借地権付き建物は売れる?売却手順と注意点を解説
2021.02.01
借地権付き建物は、建物も土地も自分のものである一般的な戸建てと違って、土地の所有者が別にいるため、不動産の売却手順が少し複雑です。
一般的な不動産と同じように扱うと、地主とトラブルになったり物件が売れ残ったりしてしまう恐れがあります。事前に売却の手順を押さえておきましょう。
この記事では、借地権付き建物の売却が難しい理由や売却の手順、不動産売却時の注意点等を解説していきます。
売却するのが難しい?借地権付き建物とは
●他人の土地に建てた住まいのこと
借地権付き建物とは、「他人から借りた土地に自分名義で建てた家」のことです。
通常、持ち家といえば家も土地も両方自分のものとして所有しているイメージを持たれがちですが、「土地を買うお金がなかったので土地だけレンタルした」「立地の良い場所はすでに地主のものだったので、買い取るのではなく貸してもらった」といった事情から借地権付き建物を持っている人は少なくありません。
なお、借地権とは、お金を支払う代わりに、土地を利用させてもらう権利のことです。
用語としてわかりづらいですが、借地権付き建物を売る場合は、借地権に関する理解が必須なので覚えておきましょう。
●土地が自分のものにならないので売却するのが難しい
借地権付き建物は、通常の不動産よりも売却の難易度が高いです。
借地権付きの不動産は、たとえ買い主を見つけて決済をしても、土地自体は地主のものなので、土地の用途が制限されてしまいます。
具体的には、不動産売却後のリフォームや建て替えをする際に地主の許可が必要なのです。
決して安くないお金を出して家を購入したにも関わらず、土地や建物の利用方法が制限されてしまうことから、借地権付き建物は不動産市場で人気がありません。
欲しがる人の少ない物件は、売り出してもなかなか買い主が出てこないので、売却活動に工夫が求められます。
借地権付き建物を売却する手順
●土地の持ち主(地主)から売却の許可を取る
借地権付き建物を売却する際の手順は、
- 地主の許可を取る
- 不動産業者を見つける
- 市場で不動産を売る
の3ステップです。
賃借権付き建物は、「家を建てた人」と「地主」の間で土地の賃貸契約を結んでいる状態なので、家を売ると契約の対象を「家を建てた人」から「家を買った人」へ変える必要があります。
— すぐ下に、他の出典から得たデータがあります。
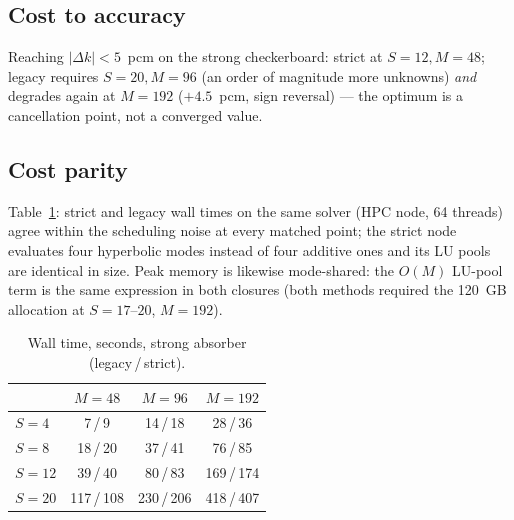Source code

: \documentclass[11pt,a4paper]{article}
\begin{document}
\subsection{Cost to accuracy}
Reaching $|\Delta k|<5$~pcm on the strong checkerboard: strict at
$S{=}12, M{=}48$; legacy requires $S{=}20, M{=}96$ (an order of
magnitude more unknowns) \emph{and} degrades again at $M{=}192$
($+4.5$~pcm, sign reversal) --- the optimum is a cancellation point,
not a converged value.

\subsection{Cost parity}
Table~\ref{tab:cost}: strict and legacy wall times on the same solver
(HPC node, 64 threads) agree within the scheduling noise at every
matched point; the strict node evaluates four hyperbolic modes instead
of four additive ones and its LU pools are identical in size. Peak
memory is likewise mode-shared: the $O(M)$ LU-pool term is the same
expression in both closures (both methods required the 120~GB
allocation at $S{=}17$--$20$, $M{=}192$).

\begin{table}[t]
\centering
\caption{Wall time, seconds, strong absorber (legacy\,/\,strict).}
\label{tab:cost}
\begin{tabular}{lccc}
\toprule
 & $M=48$ & $M=96$ & $M=192$ \\
\midrule
$S=4$  & 7\,/\,9      & 14\,/\,18   & 28\,/\,36 \\
$S=8$  & 18\,/\,20    & 37\,/\,41   & 76\,/\,85 \\
$S=12$ & 39\,/\,40    & 80\,/\,83   & 169\,/\,174 \\
$S=20$ & 117\,/\,108  & 230\,/\,206 & 418\,/\,407 \\
\bottomrule
\end{tabular}
\end{table}
\end{document}
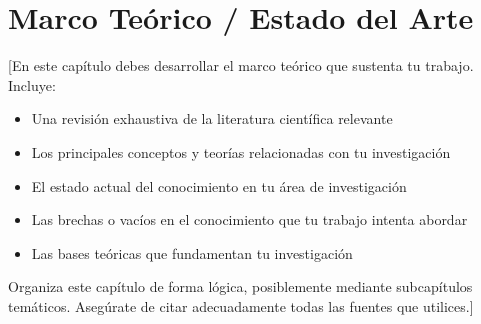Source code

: \chapter{Marco Teórico / Estado del Arte}

[En este capítulo debes desarrollar el marco teórico que sustenta tu trabajo. Incluye:

\begin{itemize}
    \item Una revisión exhaustiva de la literatura científica relevante
    \item Los principales conceptos y teorías relacionadas con tu investigación
    \item El estado actual del conocimiento en tu área de investigación
    \item Las brechas o vacíos en el conocimiento que tu trabajo intenta abordar
    \item Las bases teóricas que fundamentan tu investigación
\end{itemize}

Organiza este capítulo de forma lógica, posiblemente mediante subcapítulos temáticos.
Asegúrate de citar adecuadamente todas las fuentes que utilices.]
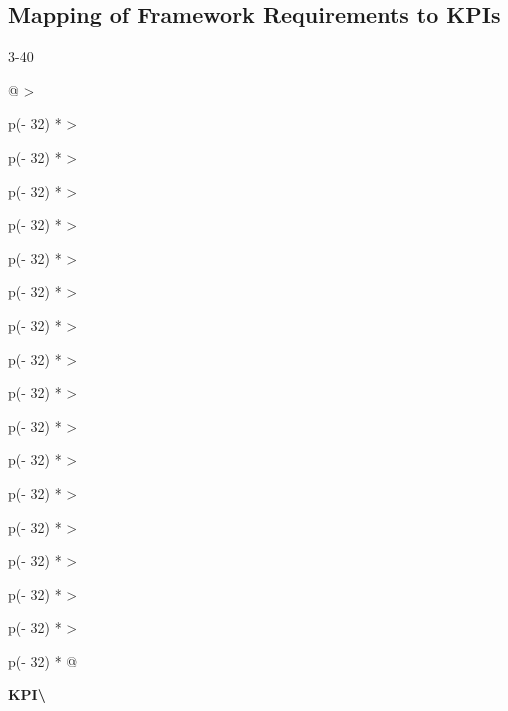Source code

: \hypertarget{mapping-of-framework-requirements-to-kpis}{%
\subsection{Mapping of Framework Requirements to KPIs}\label{mapping-of-framework-requirements-to-kpis}}

\begin{wptable}{3-40}\footnotesize

\begin{longtable}[]{@{}
  >{\raggedright\arraybackslash}p{(\columnwidth - 32\tabcolsep) * }
  >{\raggedright\arraybackslash}p{(\columnwidth - 32\tabcolsep) * }
  >{\raggedright\arraybackslash}p{(\columnwidth - 32\tabcolsep) * }
  >{\raggedright\arraybackslash}p{(\columnwidth - 32\tabcolsep) * }
  >{\raggedright\arraybackslash}p{(\columnwidth - 32\tabcolsep) * }
  >{\raggedright\arraybackslash}p{(\columnwidth - 32\tabcolsep) * }
  >{\raggedright\arraybackslash}p{(\columnwidth - 32\tabcolsep) * }
  >{\raggedright\arraybackslash}p{(\columnwidth - 32\tabcolsep) * }
  >{\raggedright\arraybackslash}p{(\columnwidth - 32\tabcolsep) * }
  >{\raggedright\arraybackslash}p{(\columnwidth - 32\tabcolsep) * }
  >{\raggedright\arraybackslash}p{(\columnwidth - 32\tabcolsep) * }
  >{\raggedright\arraybackslash}p{(\columnwidth - 32\tabcolsep) * }
  >{\raggedright\arraybackslash}p{(\columnwidth - 32\tabcolsep) * }
  >{\raggedright\arraybackslash}p{(\columnwidth - 32\tabcolsep) * }
  >{\raggedright\arraybackslash}p{(\columnwidth - 32\tabcolsep) * }
  >{\raggedright\arraybackslash}p{(\columnwidth - 32\tabcolsep) * }
  >{\raggedright\arraybackslash}p{(\columnwidth - 32\tabcolsep) * }@{}}
\caption{Mapping of framework requirements to project
KPIs}\tabularnewline
\toprule\noalign{}
\begin{minipage}[b]{\linewidth}\raggedright
\textbf{KPI\textbackslash{}}


\end{minipage}
\end{longtable}
\end{wptable}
契約相手が変われば、当然契約内容の見直しや新たな借地契約書の作成なども必要になってくるため、賃借権付き建物の売却には地主の同意が必要不可欠なのです。
●不動産業者を見つけて契約する
地主に売却の許可を取れた後で必要になるのが、不動産業者探しと不動産の売却活動です。
幸い、借地権付き建物の売却で最も難易度が高いのは、地主から売却の同意を取ることなので、同意さえ取れていればスムーズに手続きを進められるでしょう。
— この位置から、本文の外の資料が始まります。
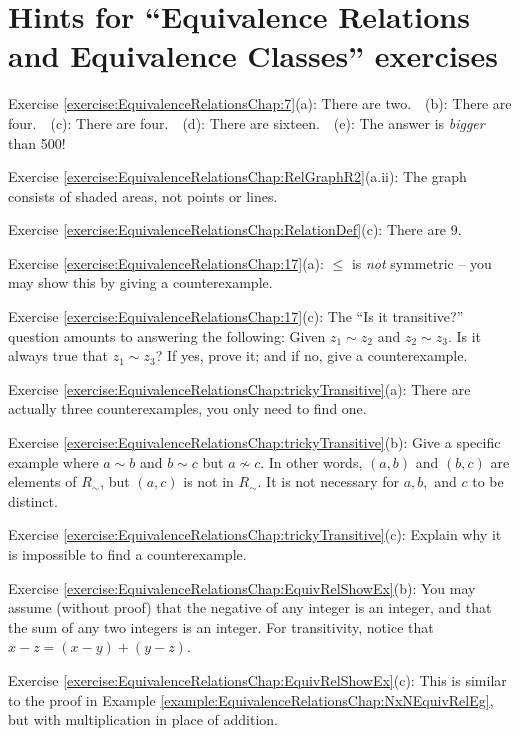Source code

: \section{Hints for ``Equivalence Relations and Equivalence Classes'' exercises}\label{secEqRelChapHints} 

\noindent Exercise \ref{exercise:EquivalenceRelationsChap:7}(a): There are two.~~(b): There are four.~~(c): There are four.~~(d): There are sixteen.~~(e): The answer is \emph{bigger} than 500!

\noindent Exercise \ref{exercise:EquivalenceRelationsChap:RelGraphR2}(a.ii): The graph consists of shaded areas, not points or lines.

\noindent Exercise \ref{exercise:EquivalenceRelationsChap:RelationDef}(c): There are 9.

\noindent Exercise \ref{exercise:EquivalenceRelationsChap:17}(a): $\leq$ is \emph{not} symmetric -- you may show this by giving a counterexample.

\noindent Exercise \ref{exercise:EquivalenceRelationsChap:17}(c): The ``Is it transitive?'' question amounts to answering the following:  Given $z_1 \sim z_2$ and $z_2 \sim z_3$.  Is it always true that $z_1 \sim z_3$?  If yes, prove it; and if no, give a counterexample. 

\noindent Exercise \ref{exercise:EquivalenceRelationsChap:trickyTransitive}(a): There are actually three counterexamples, you only need to find one.

\noindent Exercise \ref{exercise:EquivalenceRelationsChap:trickyTransitive}(b): Give a specific example where $a \sim b$ and $b \sim c$ but $a \not\sim c$.  In other words, $(a,b)$ and $(b,c)$ are elements of $R_{\sim}$, but $(a,c)$ is not in  $R_{\sim}$. It is not necessary for $a,b,$ and $c$ to be distinct.

\noindent Exercise \ref{exercise:EquivalenceRelationsChap:trickyTransitive}(c): Explain why it is impossible to find a counterexample.

\noindent Exercise \ref{exercise:EquivalenceRelationsChap:EquivRelShowEx}(b): You may assume (without proof) that the negative of any integer is an integer, and that the sum of any two integers is an integer. For transitivity, notice that $x - z = (x - y) + (y - z)$.

\noindent Exercise \ref{exercise:EquivalenceRelationsChap:EquivRelShowEx}(c): This is similar to the proof in Example \ref{example:EquivalenceRelationsChap:NxNEquivRelEg}, but with multiplication in place of addition.

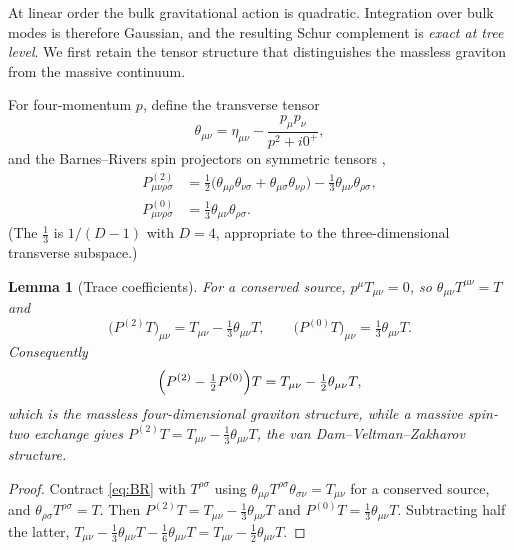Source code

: \documentclass[11pt,a4paper]{article}
\theoremstyle{plain}
\newtheorem{lemma}[theorem]{Lemma}
\theoremstyle{definition}
\begin{document}
At linear order the bulk gravitational action is quadratic. Integration
over bulk modes is therefore Gaussian, and the resulting Schur complement
is \emph{exact at tree level}. We first retain the tensor structure that
distinguishes the massless graviton from the massive continuum.

For four-momentum $p$, define the transverse tensor
\begin{equation}
\label{eq:theta}
\theta_{\mu\nu}
=\eta_{\mu\nu}-\frac{p_\mu p_\nu}{p^2+i0^+},
\end{equation}
and the Barnes--Rivers spin projectors on symmetric tensors
\cite{PinheiroPires},
\begin{equation}
\label{eq:BR}
\begin{aligned}
P^{(2)}_{\mu\nu\rho\sigma}
&=\tfrac12\bigl(\theta_{\mu\rho}\theta_{\nu\sigma}
+\theta_{\mu\sigma}\theta_{\nu\rho}\bigr)
-\tfrac13\theta_{\mu\nu}\theta_{\rho\sigma},\\
P^{(0)}_{\mu\nu\rho\sigma}
&=\tfrac13\theta_{\mu\nu}\theta_{\rho\sigma}.
\end{aligned}
\end{equation}
(The $\tfrac13$ is $1/(D-1)$ with $D=4$, appropriate to the
three-dimensional transverse subspace.)

\begin{lemma}[Trace coefficients]
\label{lem:traces}
For a conserved source, $p^\mu T_{\mu\nu}=0$, so
$\theta_{\mu\nu}T^{\mu\nu}=T$ and
\begin{equation}
\label{eq:projT}
\bigl(P^{(2)}T\bigr)_{\mu\nu}=T_{\mu\nu}-\tfrac13\theta_{\mu\nu}T,
\qquad
\bigl(P^{(0)}T\bigr)_{\mu\nu}=\tfrac13\theta_{\mu\nu}T .
\end{equation}
Consequently
\begin{equation}
\label{eq:massless}
\Bigl(P^{(2)}-\tfrac12P^{(0)}\Bigr)T
=T_{\mu\nu}-\tfrac12\theta_{\mu\nu}T ,
\end{equation}
which is the massless four-dimensional graviton structure, while a
massive spin-two exchange gives $P^{(2)}T=T_{\mu\nu}
-\tfrac13\theta_{\mu\nu}T$, the van Dam--Veltman--Zakharov structure.
\end{lemma}

\begin{proof}
Contract \eqref{eq:BR} with $T^{\rho\sigma}$ using
$\theta_{\mu\rho}T^{\rho\sigma}\theta_{\sigma\nu}=T_{\mu\nu}$ for a
conserved source, and $\theta_{\rho\sigma}T^{\rho\sigma}=T$. Then
$P^{(2)}T=T_{\mu\nu}-\tfrac13\theta_{\mu\nu}T$ and
$P^{(0)}T=\tfrac13\theta_{\mu\nu}T$. Subtracting half the latter,
$T_{\mu\nu}-\tfrac13\theta_{\mu\nu}T-\tfrac16\theta_{\mu\nu}T
=T_{\mu\nu}-\tfrac12\theta_{\mu\nu}T$.
\end{proof}
\end{document}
ただし、借地権付きの不動産は契約関連の扱いが特殊です。
契約・売却トラブルを避けるためには、借地権に詳しく交渉力の高い業者を見つける必要があります。
借地権付き建物を売るときの注意点
●売却活動を始める前に地主へ挨拶する
借地権付き建物を売るときは、不動産を売り出す前に地主へ挨拶しておきましょう。
合理的に考えれば、不動産を売却しても借地権を継続できるなら挨拶など不要ですが、借地の所有者は一般人であることも少なくありません。
たとえば、親から相続した土地を運用しているだけで、不動産に詳しくないという人が地主だった場合、挨拶しなかったという理由で売却を断られてしまうこともあるのです。
借地権付き建物の売却には地主の同意が必須なので、地主側の感情に配慮した行動を取りましょう。
●借地権付き建物ならではのデメリットを明示する
借地権付き建物には、
- 売却・増改築・建て替え等に地主の許可が必要
- 手放したくなっても売却しづらい
- 地主と借地契約をする必要がある
- 住んでいる限り借地料の支払いが必要
といったデメリットが存在します。
上記の内容を買い主に伏せたまま売ると、売却後トラブルになる可能性があるため、物件に興味を持ってくれた買い主に対して適切に情報を共有しましょう。
●地主との交渉はプロに任せる
たとえ地主と知り合いでも、売却の同意を得る話し合いを自分でするのはおすすめできません。
なぜなら、借地権付き建物を売るときは、一般的に地主へ謝礼を支払う必要があるからです。
お金や権利関係が絡む話を当事者同士で行うと、話がこじれたとき売却に支障をきたすので、可能な限り借地権の交渉は不動産業者に任せましょう。
まとめ
借地権付き建物は、地主の許可さえ取れば売却できます。
ただし、地主から借地権付き建物の売却許可を取るためには、借地権契約に関する法的知識や地主を説得する交渉力などが必要不可欠です。
先走って不動産を売り出してから地主に相談すると、高確率で地主ともめてしまうので、借地権付き建物を売るときは、不動産業者と相談した上で説得をプロに任せましょう。